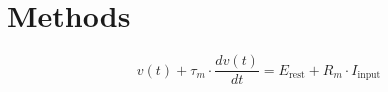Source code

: \chapter{Methods}
\label{chap:methods}


\[
v(t) + \tau_m \cdot \frac{{dv(t)}}{{dt}} = E_{\text{rest}} + R_m \cdot I_{\text{input}}
\]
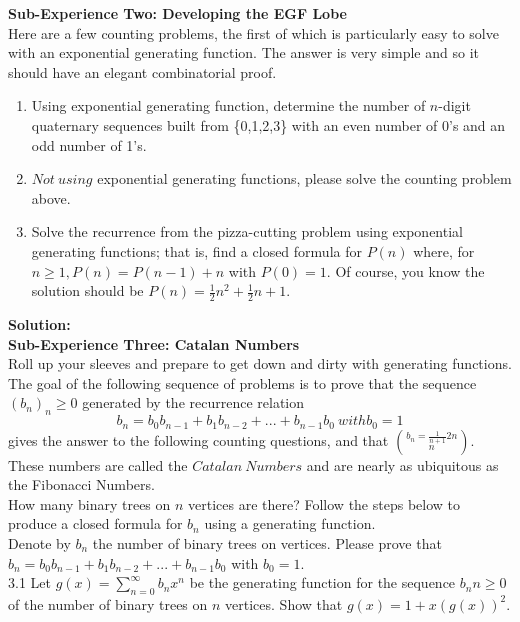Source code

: \documentclass[10pt,a4paper]{report}
\begin{document}
	\textbf{Sub-Experience Two: Developing the EGF Lobe}\\
	Here are a few counting problems, the first of which is particularly easy to solve with an exponential generating function.  The answer is very simple and so it should have an elegant combinatorial proof.
	\begin{enumerate}
		\item Using exponential generating function, determine the number of $n$-digit quaternary sequences built from \{0,1,2,3\} with an even number of 0's and an odd number of 1's.
		\item $Not\ using$ exponential generating functions, please solve the counting problem above.
		\item Solve the recurrence from the pizza-cutting problem using exponential generating functions; that is, find a closed formula for $P(n)$ where, for $n\geq1, P(n) = P(n-1) + n$ with $P(0) = 1$.  Of course, you know the solution should be $P(n) = \frac{1}{2}n^2 + \frac{1}{2}n + 1$.
	\end{enumerate}
	\textbf{Solution: }\\
	\newline
	\textbf{Sub-Experience Three: Catalan Numbers}\\
	Roll up your sleeves and prepare to get down and dirty with generating functions.  The goal of the following sequence of problems is to prove that the sequence $(b_n)_n\geq0$ generated by the recurrence relation\\
	\[b_n = b_0b_{n-1} + b_1b_{n-2} + ... + b_{n-1}b_0\ with b_0 = 1\]
	gives the answer to the following counting questions, and that $b_n = \frac{1}{n+1}{2n}\choose{n}$.  These numbers are called the $Catalan\ Numbers$ and are nearly as ubiquitous as the Fibonacci Numbers.\\
	\newline
	How many binary trees on $n$ vertices are there?  Follow the steps below to produce a closed formula for $b_n$ using a generating function.\\
	 Denote by $b_n$ the number of binary trees on vertices.  Please prove that $b_n = b_0b_{n-1} + b_1b_{n-2} + ... + b_{n-1}b_0$ with $b_0 = 1$.\\
	3.1 Let $g(x) = \sum_{n=0}^{\infty}b_nx^n$ be the generating function for the sequence $b_n n\geq0$ of the number of binary trees on $n$ vertices.  Show that $g(x) = 1+x(g(x))^2$.\\
\end{document}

What is expected:
For the word "textbf", state how many lines of the material contain it. Give the number and no more.

Solution to the problem:
3